I have interviewed many candidates for med school, residency, and post-residency jobs. I'm looking for someone intelligent, and pleasant, someone who will get along with colleagues, staff, and patients, and most importantly, someone I will enjoy having around all day, every day, in those capacities.

Fair enough. I was just making the point that bedside manner actually does matter though, especially for fields where a patient will be interacting with a doc for months or years. The second paragraph is pretty much true for any residency position/job though, right?
 
A close friend of mine took 9 interviews across 2 cycles to be accepted to 1 school (a DO school). On paper he was great (hence the interviews). In person he had a lisp, a stutter, and was a 5'2 male.

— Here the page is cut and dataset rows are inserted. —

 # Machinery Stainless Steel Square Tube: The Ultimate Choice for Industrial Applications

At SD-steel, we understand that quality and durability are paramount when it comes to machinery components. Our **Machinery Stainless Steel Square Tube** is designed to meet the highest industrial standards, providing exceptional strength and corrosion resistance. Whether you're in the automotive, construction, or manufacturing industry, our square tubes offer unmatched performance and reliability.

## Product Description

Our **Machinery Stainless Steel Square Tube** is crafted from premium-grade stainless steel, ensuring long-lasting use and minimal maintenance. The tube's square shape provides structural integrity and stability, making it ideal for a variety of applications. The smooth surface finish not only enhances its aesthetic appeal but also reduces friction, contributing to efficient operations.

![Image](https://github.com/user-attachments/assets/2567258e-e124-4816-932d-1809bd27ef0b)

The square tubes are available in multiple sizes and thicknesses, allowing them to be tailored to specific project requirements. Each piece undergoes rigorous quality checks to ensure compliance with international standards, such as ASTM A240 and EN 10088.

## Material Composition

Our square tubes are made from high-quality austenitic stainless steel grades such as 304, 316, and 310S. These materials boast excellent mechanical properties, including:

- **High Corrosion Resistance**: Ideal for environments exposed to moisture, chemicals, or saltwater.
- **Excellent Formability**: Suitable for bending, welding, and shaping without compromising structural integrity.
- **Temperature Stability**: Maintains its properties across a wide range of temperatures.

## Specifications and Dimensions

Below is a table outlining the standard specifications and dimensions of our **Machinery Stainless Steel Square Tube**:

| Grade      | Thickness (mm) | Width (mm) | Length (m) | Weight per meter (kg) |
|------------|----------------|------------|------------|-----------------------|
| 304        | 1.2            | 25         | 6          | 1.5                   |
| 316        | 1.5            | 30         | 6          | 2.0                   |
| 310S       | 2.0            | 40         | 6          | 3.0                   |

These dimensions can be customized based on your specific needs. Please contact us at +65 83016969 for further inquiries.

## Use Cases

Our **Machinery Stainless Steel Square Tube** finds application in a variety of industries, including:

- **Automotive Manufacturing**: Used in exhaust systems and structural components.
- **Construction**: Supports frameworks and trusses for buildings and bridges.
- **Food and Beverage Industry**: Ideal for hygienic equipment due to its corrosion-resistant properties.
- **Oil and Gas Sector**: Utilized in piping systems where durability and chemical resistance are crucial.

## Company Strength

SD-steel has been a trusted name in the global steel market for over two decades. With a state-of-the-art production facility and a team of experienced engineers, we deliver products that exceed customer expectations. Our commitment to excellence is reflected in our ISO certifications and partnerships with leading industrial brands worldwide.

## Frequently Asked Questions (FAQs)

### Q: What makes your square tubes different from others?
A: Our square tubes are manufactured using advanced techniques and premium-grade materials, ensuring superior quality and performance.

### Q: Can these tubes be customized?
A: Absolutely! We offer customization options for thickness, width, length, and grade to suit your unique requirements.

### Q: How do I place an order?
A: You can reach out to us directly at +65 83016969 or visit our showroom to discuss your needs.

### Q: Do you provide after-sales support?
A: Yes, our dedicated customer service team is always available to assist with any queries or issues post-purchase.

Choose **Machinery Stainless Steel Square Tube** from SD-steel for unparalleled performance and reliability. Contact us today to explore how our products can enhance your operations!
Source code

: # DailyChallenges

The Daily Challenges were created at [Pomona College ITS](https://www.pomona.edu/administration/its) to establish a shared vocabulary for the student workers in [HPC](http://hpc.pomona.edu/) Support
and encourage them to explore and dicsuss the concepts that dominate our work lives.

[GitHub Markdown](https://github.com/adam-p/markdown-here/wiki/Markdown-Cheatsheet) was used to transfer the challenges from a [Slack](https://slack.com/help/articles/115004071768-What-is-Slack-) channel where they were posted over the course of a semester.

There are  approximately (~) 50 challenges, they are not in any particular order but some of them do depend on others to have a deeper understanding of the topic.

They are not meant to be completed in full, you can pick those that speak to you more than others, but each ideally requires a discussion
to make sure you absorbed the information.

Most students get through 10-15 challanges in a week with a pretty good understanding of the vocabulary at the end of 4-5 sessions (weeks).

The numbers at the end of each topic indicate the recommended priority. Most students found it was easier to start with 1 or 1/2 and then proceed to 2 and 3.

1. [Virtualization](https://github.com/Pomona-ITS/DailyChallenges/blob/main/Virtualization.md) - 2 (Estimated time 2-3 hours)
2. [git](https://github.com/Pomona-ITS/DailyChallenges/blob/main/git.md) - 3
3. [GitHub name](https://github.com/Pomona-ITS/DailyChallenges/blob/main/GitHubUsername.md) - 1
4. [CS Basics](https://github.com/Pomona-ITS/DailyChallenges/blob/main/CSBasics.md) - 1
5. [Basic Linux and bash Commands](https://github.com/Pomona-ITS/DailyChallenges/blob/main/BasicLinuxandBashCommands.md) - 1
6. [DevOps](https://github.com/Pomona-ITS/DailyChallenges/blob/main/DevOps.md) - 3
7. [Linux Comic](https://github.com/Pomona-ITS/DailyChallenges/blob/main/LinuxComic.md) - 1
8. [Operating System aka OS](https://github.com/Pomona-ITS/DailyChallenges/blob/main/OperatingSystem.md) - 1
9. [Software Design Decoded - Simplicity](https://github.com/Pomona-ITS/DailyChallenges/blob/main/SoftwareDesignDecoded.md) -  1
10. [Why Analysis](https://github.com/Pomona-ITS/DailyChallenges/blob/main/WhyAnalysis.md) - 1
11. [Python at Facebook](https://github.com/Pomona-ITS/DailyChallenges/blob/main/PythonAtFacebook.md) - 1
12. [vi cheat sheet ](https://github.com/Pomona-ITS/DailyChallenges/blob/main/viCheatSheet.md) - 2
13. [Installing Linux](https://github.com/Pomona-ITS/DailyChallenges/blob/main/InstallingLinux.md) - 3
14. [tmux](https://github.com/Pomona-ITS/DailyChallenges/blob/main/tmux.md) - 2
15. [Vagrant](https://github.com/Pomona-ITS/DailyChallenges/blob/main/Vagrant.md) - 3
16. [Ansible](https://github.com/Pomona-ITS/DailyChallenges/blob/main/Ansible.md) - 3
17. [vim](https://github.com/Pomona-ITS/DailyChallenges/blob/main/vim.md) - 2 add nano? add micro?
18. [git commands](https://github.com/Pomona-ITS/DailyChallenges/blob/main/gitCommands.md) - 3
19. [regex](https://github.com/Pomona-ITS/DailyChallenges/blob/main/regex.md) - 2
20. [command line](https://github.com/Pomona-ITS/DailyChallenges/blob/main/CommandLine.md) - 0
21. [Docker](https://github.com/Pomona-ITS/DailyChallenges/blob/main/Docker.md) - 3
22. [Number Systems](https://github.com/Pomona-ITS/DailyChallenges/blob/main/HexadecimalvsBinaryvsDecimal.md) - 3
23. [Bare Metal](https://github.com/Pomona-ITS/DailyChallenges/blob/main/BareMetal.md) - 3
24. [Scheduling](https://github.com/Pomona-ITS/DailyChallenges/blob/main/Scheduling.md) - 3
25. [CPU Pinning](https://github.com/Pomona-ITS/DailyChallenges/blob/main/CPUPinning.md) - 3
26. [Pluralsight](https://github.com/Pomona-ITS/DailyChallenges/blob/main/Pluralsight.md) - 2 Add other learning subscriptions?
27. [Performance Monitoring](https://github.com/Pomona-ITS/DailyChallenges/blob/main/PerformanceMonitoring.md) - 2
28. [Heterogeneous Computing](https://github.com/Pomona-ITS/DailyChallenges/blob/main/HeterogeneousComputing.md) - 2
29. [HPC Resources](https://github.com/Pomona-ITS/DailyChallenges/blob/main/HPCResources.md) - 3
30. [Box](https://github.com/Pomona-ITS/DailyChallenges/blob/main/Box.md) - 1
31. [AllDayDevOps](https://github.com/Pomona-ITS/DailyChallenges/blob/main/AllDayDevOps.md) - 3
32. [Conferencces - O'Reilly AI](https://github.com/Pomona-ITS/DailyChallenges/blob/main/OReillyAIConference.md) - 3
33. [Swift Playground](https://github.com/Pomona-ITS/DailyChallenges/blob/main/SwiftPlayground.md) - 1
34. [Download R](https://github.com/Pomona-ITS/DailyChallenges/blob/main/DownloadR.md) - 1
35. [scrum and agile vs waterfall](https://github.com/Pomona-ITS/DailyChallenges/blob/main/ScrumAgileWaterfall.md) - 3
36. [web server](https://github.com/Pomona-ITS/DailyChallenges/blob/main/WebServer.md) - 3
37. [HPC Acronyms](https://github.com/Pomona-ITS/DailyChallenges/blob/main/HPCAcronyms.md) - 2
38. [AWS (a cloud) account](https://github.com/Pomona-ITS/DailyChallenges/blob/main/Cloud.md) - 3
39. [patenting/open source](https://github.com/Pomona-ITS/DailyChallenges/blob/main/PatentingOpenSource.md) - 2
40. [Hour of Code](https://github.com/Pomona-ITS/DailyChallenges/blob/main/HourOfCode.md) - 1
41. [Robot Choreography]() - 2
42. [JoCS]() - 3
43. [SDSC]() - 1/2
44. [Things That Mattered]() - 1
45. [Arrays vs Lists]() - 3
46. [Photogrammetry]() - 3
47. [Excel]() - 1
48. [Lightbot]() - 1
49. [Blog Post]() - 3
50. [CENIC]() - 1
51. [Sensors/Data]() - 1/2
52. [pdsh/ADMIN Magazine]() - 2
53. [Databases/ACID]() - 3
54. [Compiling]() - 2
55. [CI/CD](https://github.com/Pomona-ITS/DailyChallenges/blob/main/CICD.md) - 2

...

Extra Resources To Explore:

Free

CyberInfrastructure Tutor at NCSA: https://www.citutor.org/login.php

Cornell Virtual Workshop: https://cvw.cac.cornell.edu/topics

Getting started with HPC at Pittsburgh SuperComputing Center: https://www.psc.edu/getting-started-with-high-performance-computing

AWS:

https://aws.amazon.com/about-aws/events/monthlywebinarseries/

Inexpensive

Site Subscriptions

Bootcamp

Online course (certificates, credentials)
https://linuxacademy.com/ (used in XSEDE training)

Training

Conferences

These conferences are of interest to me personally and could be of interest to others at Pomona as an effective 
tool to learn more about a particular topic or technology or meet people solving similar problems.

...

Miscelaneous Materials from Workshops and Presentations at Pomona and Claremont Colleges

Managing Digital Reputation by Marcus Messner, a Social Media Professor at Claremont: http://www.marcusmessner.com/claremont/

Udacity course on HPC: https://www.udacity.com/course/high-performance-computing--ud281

This is surprising to me, as one M1 I work with who is currently attending a T20 med school meets this description.
 
Fair enough. I was just making the point that bedside manner actually does matter though, especially for fields where a patient will be interacting with a doc for months or years. The second paragraph is pretty much true for any residency position/job though, right?

I know, I was just clarifying. I realize it was somewhat tangential to the point you were trying to make.

Yes, it's true for all those positions. It's more crucial as you move up the ladder, since your interviewer isn't likely to be spending a lot of time with any particular med student, so they will be more likely to take a chance on the applicant, but an attending will be stuck with a resident, maybe in close quarters in the OR, for 3 to 7 years, and have them actually care for their private patients. For someone who will be joining your practice as a partner , the stakes are of course even higher.

Where I wrote that I'm "looking for someone that I will enjoy having around", perhaps that was a bit optimistic. I should have written, "someone I will be able to tolerate having around".

Sometimes, after spending 5 minutes talking to a patient, I will suggest that a patient have one of my partners do their surgery due to scheduling conflicts, but they will refuse and insist that I do their surgery, because, they will say " I bonded with you". Of course, probably an equal number hate me on sight and ask my scheduler to find them another surgeon. Either way, those first few minutes can be quite important. That's why MMI interviews can work really well, as does speed dating.